* [Work task]
Please return each of the entries that follow, unchanged in every word.
=== Section Start ===
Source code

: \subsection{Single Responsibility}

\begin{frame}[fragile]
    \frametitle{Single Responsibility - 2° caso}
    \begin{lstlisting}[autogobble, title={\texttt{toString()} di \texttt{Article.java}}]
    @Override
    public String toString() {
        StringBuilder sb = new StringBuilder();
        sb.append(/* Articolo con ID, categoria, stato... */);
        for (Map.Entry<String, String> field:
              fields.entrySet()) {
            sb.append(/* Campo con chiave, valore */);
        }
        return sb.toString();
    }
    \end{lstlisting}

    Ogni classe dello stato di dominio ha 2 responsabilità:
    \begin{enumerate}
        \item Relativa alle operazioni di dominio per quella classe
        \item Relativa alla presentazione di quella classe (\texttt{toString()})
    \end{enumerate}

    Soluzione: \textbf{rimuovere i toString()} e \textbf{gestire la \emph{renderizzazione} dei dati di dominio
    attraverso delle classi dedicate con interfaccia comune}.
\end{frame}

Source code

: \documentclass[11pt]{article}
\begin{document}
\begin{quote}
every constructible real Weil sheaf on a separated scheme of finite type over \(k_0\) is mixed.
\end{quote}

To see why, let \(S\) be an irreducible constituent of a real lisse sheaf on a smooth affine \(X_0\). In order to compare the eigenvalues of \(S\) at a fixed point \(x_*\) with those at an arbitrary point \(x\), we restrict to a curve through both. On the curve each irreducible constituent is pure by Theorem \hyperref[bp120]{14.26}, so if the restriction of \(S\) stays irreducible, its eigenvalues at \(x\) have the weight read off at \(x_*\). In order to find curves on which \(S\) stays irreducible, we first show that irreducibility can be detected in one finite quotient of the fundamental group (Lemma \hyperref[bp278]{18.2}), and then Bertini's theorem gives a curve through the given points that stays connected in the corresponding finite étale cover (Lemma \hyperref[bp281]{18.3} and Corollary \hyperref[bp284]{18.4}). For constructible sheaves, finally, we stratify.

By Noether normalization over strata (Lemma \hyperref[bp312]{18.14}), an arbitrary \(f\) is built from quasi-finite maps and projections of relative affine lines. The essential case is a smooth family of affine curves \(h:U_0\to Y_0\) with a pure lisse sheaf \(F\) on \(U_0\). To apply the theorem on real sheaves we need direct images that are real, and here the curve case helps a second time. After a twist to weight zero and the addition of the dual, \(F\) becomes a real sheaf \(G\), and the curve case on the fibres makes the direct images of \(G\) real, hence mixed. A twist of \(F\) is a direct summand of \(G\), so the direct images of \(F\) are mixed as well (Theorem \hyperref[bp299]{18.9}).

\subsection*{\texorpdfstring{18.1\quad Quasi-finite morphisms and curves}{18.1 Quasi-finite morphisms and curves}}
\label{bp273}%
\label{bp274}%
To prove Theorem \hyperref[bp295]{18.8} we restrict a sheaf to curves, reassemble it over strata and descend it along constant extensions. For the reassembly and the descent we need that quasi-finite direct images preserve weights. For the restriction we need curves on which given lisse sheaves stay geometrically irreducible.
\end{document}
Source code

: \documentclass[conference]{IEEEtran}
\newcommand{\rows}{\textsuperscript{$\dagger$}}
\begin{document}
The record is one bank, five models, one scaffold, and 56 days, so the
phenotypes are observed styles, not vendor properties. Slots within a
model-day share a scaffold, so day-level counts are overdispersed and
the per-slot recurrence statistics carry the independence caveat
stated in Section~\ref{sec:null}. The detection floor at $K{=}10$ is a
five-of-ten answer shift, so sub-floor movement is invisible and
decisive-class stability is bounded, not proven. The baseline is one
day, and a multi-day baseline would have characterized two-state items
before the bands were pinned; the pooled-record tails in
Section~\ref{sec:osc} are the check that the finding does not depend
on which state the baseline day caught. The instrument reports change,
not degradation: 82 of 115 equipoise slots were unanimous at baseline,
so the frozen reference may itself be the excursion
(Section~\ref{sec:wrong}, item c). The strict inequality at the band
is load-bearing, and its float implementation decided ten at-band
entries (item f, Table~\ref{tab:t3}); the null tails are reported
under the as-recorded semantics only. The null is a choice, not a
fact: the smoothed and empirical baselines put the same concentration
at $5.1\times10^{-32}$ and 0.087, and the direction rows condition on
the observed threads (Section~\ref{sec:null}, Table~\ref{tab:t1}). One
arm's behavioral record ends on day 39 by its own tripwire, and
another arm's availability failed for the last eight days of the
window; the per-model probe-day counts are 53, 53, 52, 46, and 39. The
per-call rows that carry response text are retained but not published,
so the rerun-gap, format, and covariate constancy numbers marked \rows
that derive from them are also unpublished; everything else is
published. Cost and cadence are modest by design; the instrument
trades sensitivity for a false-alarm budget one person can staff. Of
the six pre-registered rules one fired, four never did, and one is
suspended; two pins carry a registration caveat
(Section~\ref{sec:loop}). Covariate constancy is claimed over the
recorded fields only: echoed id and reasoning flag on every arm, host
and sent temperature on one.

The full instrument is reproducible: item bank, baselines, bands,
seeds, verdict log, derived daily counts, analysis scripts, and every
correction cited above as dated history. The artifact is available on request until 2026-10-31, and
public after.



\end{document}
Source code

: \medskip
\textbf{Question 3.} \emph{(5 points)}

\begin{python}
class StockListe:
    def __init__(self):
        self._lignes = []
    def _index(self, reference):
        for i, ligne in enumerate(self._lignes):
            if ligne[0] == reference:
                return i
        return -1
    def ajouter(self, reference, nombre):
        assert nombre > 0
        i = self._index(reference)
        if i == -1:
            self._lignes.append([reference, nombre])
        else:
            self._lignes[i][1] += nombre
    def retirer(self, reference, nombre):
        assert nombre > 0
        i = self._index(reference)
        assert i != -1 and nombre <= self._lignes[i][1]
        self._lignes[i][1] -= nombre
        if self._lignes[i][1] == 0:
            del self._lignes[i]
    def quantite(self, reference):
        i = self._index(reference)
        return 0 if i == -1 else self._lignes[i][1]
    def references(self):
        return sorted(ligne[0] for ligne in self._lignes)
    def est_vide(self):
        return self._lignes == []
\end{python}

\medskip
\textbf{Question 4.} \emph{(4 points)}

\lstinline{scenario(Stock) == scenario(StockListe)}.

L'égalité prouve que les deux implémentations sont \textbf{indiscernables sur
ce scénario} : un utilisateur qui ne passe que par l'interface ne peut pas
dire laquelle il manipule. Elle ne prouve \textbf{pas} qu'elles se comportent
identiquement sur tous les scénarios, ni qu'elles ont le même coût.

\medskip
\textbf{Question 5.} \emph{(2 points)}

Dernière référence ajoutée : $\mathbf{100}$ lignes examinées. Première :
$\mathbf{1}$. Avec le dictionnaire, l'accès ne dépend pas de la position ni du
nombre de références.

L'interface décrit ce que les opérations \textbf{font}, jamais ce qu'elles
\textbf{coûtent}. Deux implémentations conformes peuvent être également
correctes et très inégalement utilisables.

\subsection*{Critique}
=== Section End ===
* [Your response]
Source code

: \subsection{Single Responsibility}

\begin{frame}[fragile]
    \frametitle{Single Responsibility - 2° caso}
    \begin{lstlisting}[autogobble, title={\texttt{toString()} di \texttt{Article.java}}]
    @Override
    public String toString() {
        StringBuilder sb = new StringBuilder();
        sb.append(/* Articolo con ID, categoria, stato... */);
        for (Map.Entry<String, String> field:
              fields.entrySet()) {
            sb.append(/* Campo con chiave, valore */);
        }
        return sb.toString();
    }
    \end{lstlisting}

    Ogni classe dello stato di dominio ha 2 responsabilità:
    \begin{enumerate}
        \item Relativa alle operazioni di dominio per quella classe
        \item Relativa alla presentazione di quella classe (\texttt{toString()})
    \end{enumerate}

    Soluzione: \textbf{rimuovere i toString()} e \textbf{gestire la \emph{renderizzazione} dei dati di dominio
    attraverso delle classi dedicate con interfaccia comune}.
\end{frame}

Source code

: \documentclass[11pt]{article}
\begin{document}
\begin{quote}
every constructible real Weil sheaf on a separated scheme of finite type over \(k_0\) is mixed.
\end{quote}

To see why, let \(S\) be an irreducible constituent of a real lisse sheaf on a smooth affine \(X_0\). In order to compare the eigenvalues of \(S\) at a fixed point \(x_*\) with those at an arbitrary point \(x\), we restrict to a curve through both. On the curve each irreducible constituent is pure by Theorem \hyperref[bp120]{14.26}, so if the restriction of \(S\) stays irreducible, its eigenvalues at \(x\) have the weight read off at \(x_*\). In order to find curves on which \(S\) stays irreducible, we first show that irreducibility can be detected in one finite quotient of the fundamental group (Lemma \hyperref[bp278]{18.2}), and then Bertini's theorem gives a curve through the given points that stays connected in the corresponding finite étale cover (Lemma \hyperref[bp281]{18.3} and Corollary \hyperref[bp284]{18.4}). For constructible sheaves, finally, we stratify.

By Noether normalization over strata (Lemma \hyperref[bp312]{18.14}), an arbitrary \(f\) is built from quasi-finite maps and projections of relative affine lines. The essential case is a smooth family of affine curves \(h:U_0\to Y_0\) with a pure lisse sheaf \(F\) on \(U_0\). To apply the theorem on real sheaves we need direct images that are real, and here the curve case helps a second time. After a twist to weight zero and the addition of the dual, \(F\) becomes a real sheaf \(G\), and the curve case on the fibres makes the direct images of \(G\) real, hence mixed. A twist of \(F\) is a direct summand of \(G\), so the direct images of \(F\) are mixed as well (Theorem \hyperref[bp299]{18.9}).

\subsection*{\texorpdfstring{18.1\quad Quasi-finite morphisms and curves}{18.1 Quasi-finite morphisms and curves}}
\label{bp273}%
\label{bp274}%
To prove Theorem \hyperref[bp295]{18.8} we restrict a sheaf to curves, reassemble it over strata and descend it along constant extensions. For the reassembly and the descent we need that quasi-finite direct images preserve weights. For the restriction we need curves on which given lisse sheaves stay geometrically irreducible.
\end{document}
Source code

: \documentclass[conference]{IEEEtran}
\newcommand{\rows}{\textsuperscript{$\dagger$}}
\begin{document}
The record is one bank, five models, one scaffold, and 56 days, so the
phenotypes are observed styles, not vendor properties. Slots within a
model-day share a scaffold, so day-level counts are overdispersed and
the per-slot recurrence statistics carry the independence caveat
stated in Section~\ref{sec:null}. The detection floor at $K{=}10$ is a
five-of-ten answer shift, so sub-floor movement is invisible and
decisive-class stability is bounded, not proven. The baseline is one
day, and a multi-day baseline would have characterized two-state items
before the bands were pinned; the pooled-record tails in
Section~\ref{sec:osc} are the check that the finding does not depend
on which state the baseline day caught. The instrument reports change,
not degradation: 82 of 115 equipoise slots were unanimous at baseline,
so the frozen reference may itself be the excursion
(Section~\ref{sec:wrong}, item c). The strict inequality at the band
is load-bearing, and its float implementation decided ten at-band
entries (item f, Table~\ref{tab:t3}); the null tails are reported
under the as-recorded semantics only. The null is a choice, not a
fact: the smoothed and empirical baselines put the same concentration
at $5.1\times10^{-32}$ and 0.087, and the direction rows condition on
the observed threads (Section~\ref{sec:null}, Table~\ref{tab:t1}). One
arm's behavioral record ends on day 39 by its own tripwire, and
another arm's availability failed for the last eight days of the
window; the per-model probe-day counts are 53, 53, 52, 46, and 39. The
per-call rows that carry response text are retained but not published,
so the rerun-gap, format, and covariate constancy numbers marked \rows
that derive from them are also unpublished; everything else is
published. Cost and cadence are modest by design; the instrument
trades sensitivity for a false-alarm budget one person can staff. Of
the six pre-registered rules one fired, four never did, and one is
suspended; two pins carry a registration caveat
(Section~\ref{sec:loop}). Covariate constancy is claimed over the
recorded fields only: echoed id and reasoning flag on every arm, host
and sent temperature on one.

The full instrument is reproducible: item bank, baselines, bands,
seeds, verdict log, derived daily counts, analysis scripts, and every
correction cited above as dated history. The artifact is available on request until 2026-10-31, and
public after.



\end{document}
Source code

: \medskip
\textbf{Question 3.} \emph{(5 points)}

\begin{python}
class StockListe:
    def __init__(self):
        self._lignes = []
    def _index(self, reference):
        for i, ligne in enumerate(self._lignes):
            if ligne[0] == reference:
                return i
        return -1
    def ajouter(self, reference, nombre):
        assert nombre > 0
        i = self._index(reference)
        if i == -1:
            self._lignes.append([reference, nombre])
        else:
            self._lignes[i][1] += nombre
    def retirer(self, reference, nombre):
        assert nombre > 0
        i = self._index(reference)
        assert i != -1 and nombre <= self._lignes[i][1]
        self._lignes[i][1] -= nombre
        if self._lignes[i][1] == 0:
            del self._lignes[i]
    def quantite(self, reference):
        i = self._index(reference)
        return 0 if i == -1 else self._lignes[i][1]
    def references(self):
        return sorted(ligne[0] for ligne in self._lignes)
    def est_vide(self):
        return self._lignes == []
\end{python}

\medskip
\textbf{Question 4.} \emph{(4 points)}

\lstinline{scenario(Stock) == scenario(StockListe)}.

L'égalité prouve que les deux implémentations sont \textbf{indiscernables sur
ce scénario} : un utilisateur qui ne passe que par l'interface ne peut pas
dire laquelle il manipule. Elle ne prouve \textbf{pas} qu'elles se comportent
identiquement sur tous les scénarios, ni qu'elles ont le même coût.

\medskip
\textbf{Question 5.} \emph{(2 points)}

Dernière référence ajoutée : $\mathbf{100}$ lignes examinées. Première :
$\mathbf{1}$. Avec le dictionnaire, l'accès ne dépend pas de la position ni du
nombre de références.

L'interface décrit ce que les opérations \textbf{font}, jamais ce qu'elles
\textbf{coûtent}. Deux implémentations conformes peuvent être également
correctes et très inégalement utilisables.

\subsection*{Critique}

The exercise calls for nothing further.